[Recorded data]
########################################

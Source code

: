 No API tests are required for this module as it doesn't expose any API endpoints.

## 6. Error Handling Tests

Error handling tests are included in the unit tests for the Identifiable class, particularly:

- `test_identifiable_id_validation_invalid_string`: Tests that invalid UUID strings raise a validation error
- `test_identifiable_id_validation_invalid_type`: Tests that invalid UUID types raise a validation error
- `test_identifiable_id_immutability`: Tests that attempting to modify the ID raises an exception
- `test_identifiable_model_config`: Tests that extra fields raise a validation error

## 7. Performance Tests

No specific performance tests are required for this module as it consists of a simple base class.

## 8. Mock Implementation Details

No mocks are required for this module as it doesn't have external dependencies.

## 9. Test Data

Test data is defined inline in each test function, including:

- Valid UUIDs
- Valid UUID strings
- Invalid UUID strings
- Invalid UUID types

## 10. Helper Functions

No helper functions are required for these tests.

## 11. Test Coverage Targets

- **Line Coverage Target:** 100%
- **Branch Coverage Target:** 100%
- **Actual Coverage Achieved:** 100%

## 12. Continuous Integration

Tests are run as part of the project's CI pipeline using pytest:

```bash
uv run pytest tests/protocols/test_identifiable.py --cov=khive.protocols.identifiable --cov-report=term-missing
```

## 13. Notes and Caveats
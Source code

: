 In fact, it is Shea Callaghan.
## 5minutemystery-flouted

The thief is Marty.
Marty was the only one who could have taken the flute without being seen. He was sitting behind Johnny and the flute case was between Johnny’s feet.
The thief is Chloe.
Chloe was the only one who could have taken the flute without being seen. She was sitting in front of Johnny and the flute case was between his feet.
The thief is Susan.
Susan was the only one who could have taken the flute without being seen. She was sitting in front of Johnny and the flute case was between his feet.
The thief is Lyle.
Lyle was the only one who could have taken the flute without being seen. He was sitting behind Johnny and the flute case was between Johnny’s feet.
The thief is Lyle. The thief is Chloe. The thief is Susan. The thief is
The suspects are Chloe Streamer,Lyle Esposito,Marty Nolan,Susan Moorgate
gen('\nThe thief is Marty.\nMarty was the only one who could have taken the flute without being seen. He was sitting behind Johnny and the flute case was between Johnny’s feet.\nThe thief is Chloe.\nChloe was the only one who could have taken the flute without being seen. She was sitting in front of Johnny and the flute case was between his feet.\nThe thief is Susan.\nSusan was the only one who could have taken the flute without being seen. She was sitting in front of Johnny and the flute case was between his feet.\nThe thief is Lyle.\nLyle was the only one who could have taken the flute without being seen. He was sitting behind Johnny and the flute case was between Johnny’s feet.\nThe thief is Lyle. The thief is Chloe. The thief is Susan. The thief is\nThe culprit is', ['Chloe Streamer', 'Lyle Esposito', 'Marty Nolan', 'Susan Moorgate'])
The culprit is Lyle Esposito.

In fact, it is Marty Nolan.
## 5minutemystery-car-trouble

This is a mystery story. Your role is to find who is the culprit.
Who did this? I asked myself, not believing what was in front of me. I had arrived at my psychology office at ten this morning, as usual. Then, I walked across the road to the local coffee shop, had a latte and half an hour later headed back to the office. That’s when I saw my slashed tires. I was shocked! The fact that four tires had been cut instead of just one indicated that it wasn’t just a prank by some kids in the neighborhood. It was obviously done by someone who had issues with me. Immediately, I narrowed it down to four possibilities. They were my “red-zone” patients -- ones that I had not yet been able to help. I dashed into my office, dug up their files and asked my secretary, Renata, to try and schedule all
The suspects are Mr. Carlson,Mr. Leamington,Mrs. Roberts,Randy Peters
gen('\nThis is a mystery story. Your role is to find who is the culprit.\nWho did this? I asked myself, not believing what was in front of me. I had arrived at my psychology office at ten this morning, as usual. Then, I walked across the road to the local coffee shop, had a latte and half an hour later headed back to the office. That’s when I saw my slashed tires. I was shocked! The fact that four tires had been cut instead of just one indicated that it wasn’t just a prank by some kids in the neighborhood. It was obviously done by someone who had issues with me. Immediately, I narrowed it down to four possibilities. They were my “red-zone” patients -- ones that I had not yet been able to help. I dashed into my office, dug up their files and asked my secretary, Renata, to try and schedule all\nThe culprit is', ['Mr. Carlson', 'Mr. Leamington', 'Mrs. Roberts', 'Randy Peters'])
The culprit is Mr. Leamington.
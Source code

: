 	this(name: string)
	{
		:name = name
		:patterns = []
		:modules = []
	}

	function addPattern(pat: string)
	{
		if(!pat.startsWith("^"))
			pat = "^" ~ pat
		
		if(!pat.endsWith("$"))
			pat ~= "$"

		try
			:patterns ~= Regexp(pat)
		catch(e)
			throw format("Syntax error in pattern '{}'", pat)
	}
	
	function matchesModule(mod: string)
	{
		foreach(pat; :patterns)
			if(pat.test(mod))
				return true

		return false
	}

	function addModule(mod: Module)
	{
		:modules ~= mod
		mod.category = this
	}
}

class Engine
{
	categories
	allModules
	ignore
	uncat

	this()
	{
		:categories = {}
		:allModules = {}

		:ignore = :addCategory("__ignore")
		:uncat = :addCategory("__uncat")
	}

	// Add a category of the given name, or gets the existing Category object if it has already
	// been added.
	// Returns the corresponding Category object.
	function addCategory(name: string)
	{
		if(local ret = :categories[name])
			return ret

########################################

* _Directions for this task_
Take each line above that contains "types" and copy it out.

* _Task response_
- `test_identifiable_id_validation_invalid_type`: Tests that invalid UUID types raise a validation error
- Invalid UUID types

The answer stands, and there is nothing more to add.